The legislation (SB 1300) consolidates the 650 downstate police and fire pension funds. The idea is to leverage a higher rate of return on investments by pooling the combined resources in the funds. It’s simple economics, right? The increased investment power provided through the consolidation is our best shot at increasing the fund revenues and decreasing our liabilities without raising taxes or cutting services to police and fire personnel. With the newly combined $14 billion, the suburban and downstate police and fire plans could garner anywhere from $820 million to $2.5 billion in the next five years.
So, instead of asking taxpayers for more money to shore up these funds, we have an opportunity to substantially grow these funds through investments in the market. Limiting upward pressure on property taxes was always my objective with this legislation.
There were plenty of legitimate reasons to oppose this legislation. As we started negotiations, is was a good, common sense bill. Then, as often happens in Springfield, politicians opened it up to their special interest donors and they came in and mucked it up with special handouts. They added in Tier II pension enhancements that had nothing to do with the underlying bill. They did so without releasing an actuarial analysis on the cost, the severity of the problem and the minimum dollar amount it would take to fix it. This process was ridiculous and irresponsible and I can understand why some of my colleagues ultimately voted against SB 1300.
But I am troubled by legislators who misrepresent and mislead when it comes this bill. One such misconception is the so-called “loophole” allowing communities well-funded municipalities to be fleeced by underfunded pension trusts. This is false.
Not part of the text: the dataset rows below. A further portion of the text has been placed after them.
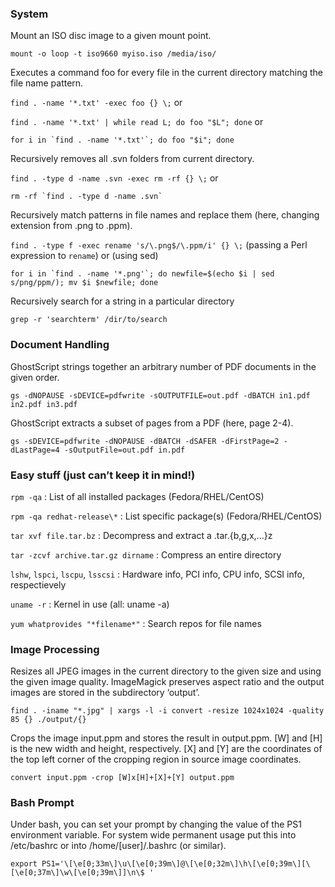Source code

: ### System

Mount an ISO disc image to a given mount point.

``mount -o loop -t iso9660 myiso.iso /media/iso/``

Executes a command foo for every file in the current directory matching the file name pattern.

``find . -name '*.txt' -exec foo {} \;`` or

``find . -name '*.txt' | while read L; do foo "$L"; done`` or

``for i in `find . -name '*.txt'`; do foo "$i"; done``

Recursively removes all .svn folders from current directory.

``find . -type d -name .svn -exec rm -rf {} \;`` or

``rm -rf `find . -type d -name .svn` ``

Recursively match patterns in file names and replace them (here, changing extension from .png to .ppm).

``find . -type f -exec rename 's/\.png$/\.ppm/i' {} \;`` (passing a Perl expression to ``rename``) or (using sed)

``for i in `find . -name '*.png'`; do newfile=$(echo $i | sed s/png/ppm/); mv $i $newfile; done``

Recursively search for a string in a particular directory

``grep -r 'searchterm' /dir/to/search``

### Document Handling

GhostScript strings together an arbitrary number of PDF documents in the given order.

``gs -dNOPAUSE -sDEVICE=pdfwrite -sOUTPUTFILE=out.pdf -dBATCH in1.pdf in2.pdf in3.pdf``

GhostScript extracts a subset of pages from a PDF (here, page 2-4).

``gs -sDEVICE=pdfwrite -dNOPAUSE -dBATCH -dSAFER -dFirstPage=2 -dLastPage=4 -sOutputFile=out.pdf in.pdf``

### Easy stuff (just can’t keep it in mind!)

``rpm -qa`` : List of all installed packages (Fedora/RHEL/CentOS)

``rpm -qa redhat-release\*`` : List specific package(s) (Fedora/RHEL/CentOS)

``tar xvf file.tar.bz`` : Decompress and extract a .tar.{b,g,x,...}z

``tar -zcvf archive.tar.gz dirname`` : Compress an entire directory

``lshw``, ``lspci``, ``lscpu``, ``lsscsi`` : Hardware info, PCI info, CPU info, SCSI info, respectievely

``uname -r`` : Kernel in use (all: uname -a)

``yum whatprovides "*filename*"`` : Search repos for file names

### Image Processing

Resizes all JPEG images in the current directory to the given size and using the given image quality. ImageMagick preserves aspect ratio and the output images are stored in the subdirectory ‘output’.

``find . -iname "*.jpg" | xargs -l -i convert -resize 1024x1024 -quality 85 {} ./output/{}``

Crops the image input.ppm and stores the result in output.ppm. [W] and [H] is the new width and height, respectively. [X] and [Y] are the coordinates of the top left corner of the cropping region in source image coordinates.

``convert input.ppm -crop [W]x[H]+[X]+[Y] output.ppm``

### Bash Prompt

Under bash, you can set your prompt by changing the value of the PS1 environment variable. For system wide permanent usage put this into /etc/bashrc or into /home/[user]/.bashrc (or similar).

``export PS1='\[\e[0;33m\]\u\[\e[0;39m\]@\[\e[0;32m\]\h\[\e[0;39m\][\[\e[0;37m\]\w\[\e[0;39m\]]\n\$ '``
Senate Bill 1300 provides that:” The board shall separately calculate account balances for each participating pension fund. The operations and financial condition of each participating pension fund account shall not affect the account balance of any other participating pension fund. Further, investment returns earned by the Fund shall be allocated and distributed pro rata among each participating pension fund account in accordance with the value of the pension fund assets attributable to each fund.”
In other words, the legislation does not allow individual police and fire pension funds to unfairly take more than their fair share from the consolidated fund nor does it bail-out
mismanaged funds with other people’s money. All it does is allow the lesser funded members a chance to increase their returns. Legislation to supposedly protect the individual police and fire pension funds has been introduced but this legislation is simply not necessary as it is a bill to do exactly what Senate Bill 1300 already does! I would not have voted for the bill if there were no protections for the various funds being consolidated.
Another concern about SB 1300 is that consolidation means Illinois politicians are controlling all 650 downstate and suburban pension funds. I get the mistrust of government, believe me. But this is simply not true. These funds will be managed by a 9-member board of whom 5 of the board members are members of the pension system who are directly elected by their peers. Lawmakers and state agencies will NOT be able to touch these funds. It will be almost identical to how the Illinois Municipal Retirement Fund (IMRF) is managed and distributed.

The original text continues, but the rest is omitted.